The National Association of Realtors (NAR) initiated the Sustainability Program as a platform for dialogue on sustainability for Realtors®, brokers and consumers. The program’s efforts focus on coordination of NAR’s existing sustainability resources, while also supporting a growing area of interest for consumers.
Multiple years of uninterrupted job gains and hope that the best is yet to come in 2017 are igniting consumer confidence across the country, and especially in rural and middle America, according to new consumer survey findings from the National Association of Realtors®.
In NAR’s quarterly survey, respondents were asked about their confidence in the U.S. economy and various questions about their housing expectations.
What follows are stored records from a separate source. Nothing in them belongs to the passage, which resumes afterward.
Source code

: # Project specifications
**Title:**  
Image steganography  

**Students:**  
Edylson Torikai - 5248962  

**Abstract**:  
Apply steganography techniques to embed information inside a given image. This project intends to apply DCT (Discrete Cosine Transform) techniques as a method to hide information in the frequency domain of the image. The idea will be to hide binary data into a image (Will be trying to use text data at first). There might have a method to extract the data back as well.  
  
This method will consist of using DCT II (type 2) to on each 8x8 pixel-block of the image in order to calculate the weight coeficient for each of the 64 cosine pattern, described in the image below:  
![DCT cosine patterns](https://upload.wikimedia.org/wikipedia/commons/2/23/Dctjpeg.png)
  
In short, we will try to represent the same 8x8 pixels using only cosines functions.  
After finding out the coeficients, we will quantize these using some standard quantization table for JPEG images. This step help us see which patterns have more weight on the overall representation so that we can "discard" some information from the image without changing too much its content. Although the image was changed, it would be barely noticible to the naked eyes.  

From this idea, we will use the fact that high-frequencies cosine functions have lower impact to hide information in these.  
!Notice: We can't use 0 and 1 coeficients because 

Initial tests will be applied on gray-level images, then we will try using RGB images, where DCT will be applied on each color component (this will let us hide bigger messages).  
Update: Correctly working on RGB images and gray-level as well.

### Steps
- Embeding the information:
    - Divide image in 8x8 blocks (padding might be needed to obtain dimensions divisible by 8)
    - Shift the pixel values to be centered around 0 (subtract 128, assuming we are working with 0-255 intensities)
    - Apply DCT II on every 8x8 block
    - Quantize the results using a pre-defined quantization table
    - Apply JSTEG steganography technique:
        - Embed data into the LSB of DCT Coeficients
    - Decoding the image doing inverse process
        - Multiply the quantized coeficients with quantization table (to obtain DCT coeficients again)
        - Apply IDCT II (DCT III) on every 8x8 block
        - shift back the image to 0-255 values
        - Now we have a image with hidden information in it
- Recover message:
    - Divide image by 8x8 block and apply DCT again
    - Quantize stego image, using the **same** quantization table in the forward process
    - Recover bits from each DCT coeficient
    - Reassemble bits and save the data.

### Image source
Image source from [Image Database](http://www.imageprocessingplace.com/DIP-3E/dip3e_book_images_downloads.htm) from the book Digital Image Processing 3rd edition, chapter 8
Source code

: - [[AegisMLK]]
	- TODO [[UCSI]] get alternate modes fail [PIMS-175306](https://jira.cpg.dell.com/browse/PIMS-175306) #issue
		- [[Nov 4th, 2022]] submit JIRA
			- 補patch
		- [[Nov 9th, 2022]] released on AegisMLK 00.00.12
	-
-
In the first three months of 2017, the share of households believing the economy is improving soared to its highest share in the survey’s five-quarter history (62 percent), and is up from 54 percent last quarter and 48 percent in March 2016.
Lawrence Yun, NAR’s chief economist said, “Confidence levels generally rise after a presidential election as the nation hopes for the best. Even though it is a highly polarized country, consumers for the most part have upbeat feelings about the economy right now,” he said. “Stronger business and consumer morale typically lead to even more hiring and spending, which in turn encourages more households to make big decisions like buying a home.”
Higher confidence in the economy is also translating to better feelings about households’ financial situation. The survey’s monthly Personal Financial Outlook Index showing respondents’ confidence that their financial situation will be better in six months, climbing to 62.6 in March from 59.8 in December 2016.
Maine’s real estate continues to increase in value, despite a decline in sales last month. Maine Listings reported an impressive 12.50 percent jump in home prices, bringing the statewide median sales price (MSP) to $180,000 during the month of February.
Weather certainly affected buyers last month, and sales eased 12.91 percent. “The February 2017 data was impacted by a 10-day period of record-breaking snow and a comparison February 2016 (Leap Year with an additional day),” explains Greg Gosselin, President of the Maine Association of REALTORS. “Statistics indicate continuing strong real estate sales and value trends throughout Maine.
REALTORS report that pre-qualified buyers are actively searching now to take advantage of the long-term affordability and tax benefits that home ownership provides.” According to the National Association of Realtors, sales of single-family homes nationwide rose 5.8 percent over the past year. The national MSP of $229,900 represents a 7.6 percent jump. Regionally, single-family existing home sales in the Northeastern US increased 1.5 percent while values were up 4.1 percent to $250,200.